Collection entries:
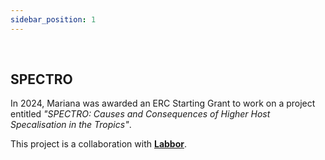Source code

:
 ```yaml
---
sidebar_position: 1
---
```


<br/>

## SPECTRO

In 2024, Mariana was awarded an ERC Starting Grant to work on a project entitled *"SPECTRO: Causes and Consequences of Higher Host Specalisation in the Tropics"*. 

This project is a collaboration with **[Labbor](https://labbor.ib.unicamp.br)**.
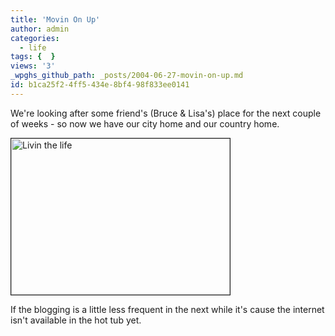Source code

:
 ```yaml
---
title: 'Movin On Up'
author: admin
categories:
  - life
tags: {  }
views: '3'
_wpghs_github_path: _posts/2004-06-27-movin-on-up.md
id: b1ca25f2-4ff5-434e-8bf4-98f833ee0141
---
```

<p>We're looking after some friend's (Bruce &amp; Lisa's) place for the next couple of weeks - so now we have our city home and our country home.</p>
<p><img alt="Livin the life" src="http://www.mennoboy.com/chris/archives/images/friends/IMG_1348.jpg" width="350" height="250" border="1" /></p>
<p>If the blogging is a little less frequent in the next while it's cause the internet isn't available in the hot tub yet.</p>
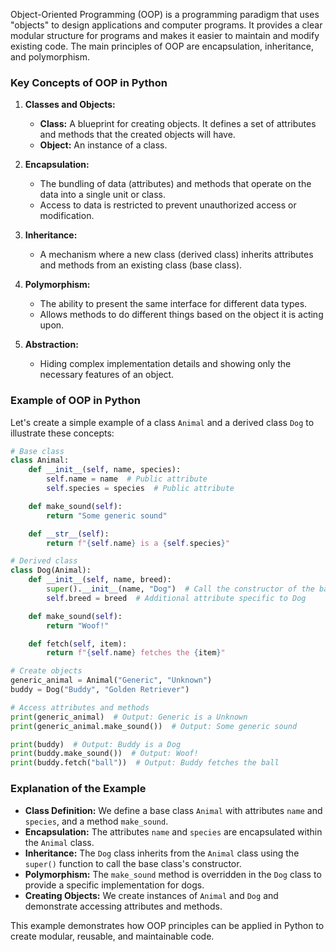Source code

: Object-Oriented Programming (OOP) is a programming paradigm that uses "objects" to design applications and computer programs. It provides a clear modular structure for programs and makes it easier to maintain and modify existing code. The main principles of OOP are encapsulation, inheritance, and polymorphism.

### Key Concepts of OOP in Python

1. **Classes and Objects:**
   - **Class:** A blueprint for creating objects. It defines a set of attributes and methods that the created objects will have.
   - **Object:** An instance of a class.

2. **Encapsulation:**
   - The bundling of data (attributes) and methods that operate on the data into a single unit or class.
   - Access to data is restricted to prevent unauthorized access or modification.

3. **Inheritance:**
   - A mechanism where a new class (derived class) inherits attributes and methods from an existing class (base class).

4. **Polymorphism:**
   - The ability to present the same interface for different data types.
   - Allows methods to do different things based on the object it is acting upon.

5. **Abstraction:**
   - Hiding complex implementation details and showing only the necessary features of an object.

### Example of OOP in Python

Let's create a simple example of a class `Animal` and a derived class `Dog` to illustrate these concepts:

```python
# Base class
class Animal:
    def __init__(self, name, species):
        self.name = name  # Public attribute
        self.species = species  # Public attribute

    def make_sound(self):
        return "Some generic sound"

    def __str__(self):
        return f"{self.name} is a {self.species}"

# Derived class
class Dog(Animal):
    def __init__(self, name, breed):
        super().__init__(name, "Dog")  # Call the constructor of the base class
        self.breed = breed  # Additional attribute specific to Dog

    def make_sound(self):
        return "Woof!"

    def fetch(self, item):
        return f"{self.name} fetches the {item}"

# Create objects
generic_animal = Animal("Generic", "Unknown")
buddy = Dog("Buddy", "Golden Retriever")

# Access attributes and methods
print(generic_animal)  # Output: Generic is a Unknown
print(generic_animal.make_sound())  # Output: Some generic sound

print(buddy)  # Output: Buddy is a Dog
print(buddy.make_sound())  # Output: Woof!
print(buddy.fetch("ball"))  # Output: Buddy fetches the ball
```

### Explanation of the Example

- **Class Definition:** We define a base class `Animal` with attributes `name` and `species`, and a method `make_sound`.
- **Encapsulation:** The attributes `name` and `species` are encapsulated within the `Animal` class.
- **Inheritance:** The `Dog` class inherits from the `Animal` class using the `super()` function to call the base class's constructor.
- **Polymorphism:** The `make_sound` method is overridden in the `Dog` class to provide a specific implementation for dogs.
- **Creating Objects:** We create instances of `Animal` and `Dog` and demonstrate accessing attributes and methods.

This example demonstrates how OOP principles can be applied in Python to create modular, reusable, and maintainable code.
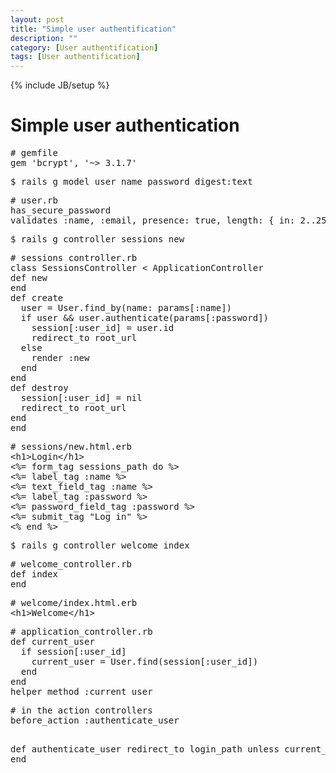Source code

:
 ```yaml
---
layout: post
title: "Simple user authentification"
description: ""
category: [User authentification] 
tags: [User authentification]
---
```

{% include JB/setup %}

<h1 class="sectionedit1" id="simple_user_authentication">Simple user authentication</h1>
<div class="level1">
<pre class="code"># gemfile
gem &#039;bcrypt&#039;, &#039;~&gt; 3.1.7&#039;</pre>
<pre class="code">$ rails g model user name password_digest:text</pre>
<pre class="code"># user.rb
has_secure_password
validates :name, :email, presence: true, length: { in: 2..255 }</pre>
<pre class="code">$ rails g controller sessions new</pre>
<pre class="code"># sessions controller.rb
class SessionsController &lt; ApplicationController
def new
end
def create
  user = User.find_by(name: params[:name])
  if user &amp;&amp; user.authenticate(params[:password])
    session[:user_id] = user.id
    redirect_to root_url
  else
    render :new
  end
end
def destroy
  session[:user_id] = nil
  redirect_to root_url
end
end</pre>
<pre class="code"># sessions/new.html.erb
&lt;h1&gt;Login&lt;/h1&gt;
&lt;%= form_tag sessions_path do %&gt;
&lt;%= label_tag :name %&gt;
&lt;%= text_field_tag :name %&gt;
&lt;%= label_tag :password %&gt;
&lt;%= password_field_tag :password %&gt;
&lt;%= submit_tag &quot;Log in&quot; %&gt;
&lt;% end %&gt;</pre>
<pre class="code">$ rails g controller welcome index</pre>
<pre class="code"># welcome_controller.rb
def index
end</pre>
<pre class="code"># welcome/index.html.erb
&lt;h1&gt;Welcome&lt;/h1&gt;</pre>
<pre class="code"># application_controller.rb
def current_user
  if session[:user_id]
    current_user = User.find(session[:user_id])
  end
end
helper_method :current_user</pre>
<pre class="code"># in the action controllers
before_action :authenticate_user

def authenticate_user
  redirect_to login_path unless current_user 
end</pre>

</div>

__WORK INSTRUCTIONS__: Beginning with the first line of the records and ending with the line that contains "<p>We're looking after", reproduce every line exactly, omitting pictures and adding nothing.

__SOLVED PROBLEM__:
Source code

:
 ```yaml
---
sidebar_position: 1
---
```


<br/>

## SPECTRO

In 2024, Mariana was awarded an ERC Starting Grant to work on a project entitled *"SPECTRO: Causes and Consequences of Higher Host Specalisation in the Tropics"*. 

This project is a collaboration with **[Labbor](https://labbor.ib.unicamp.br)**.
Source code

:
 ```yaml
---
title: 'Movin On Up'
author: admin
categories:
  - life
tags: {  }
views: '3'
_wpghs_github_path: _posts/2004-06-27-movin-on-up.md
id: b1ca25f2-4ff5-434e-8bf4-98f833ee0141
---
```

<p>We're looking after some friend's (Bruce &amp; Lisa's) place for the next couple of weeks - so now we have our city home and our country home.</p>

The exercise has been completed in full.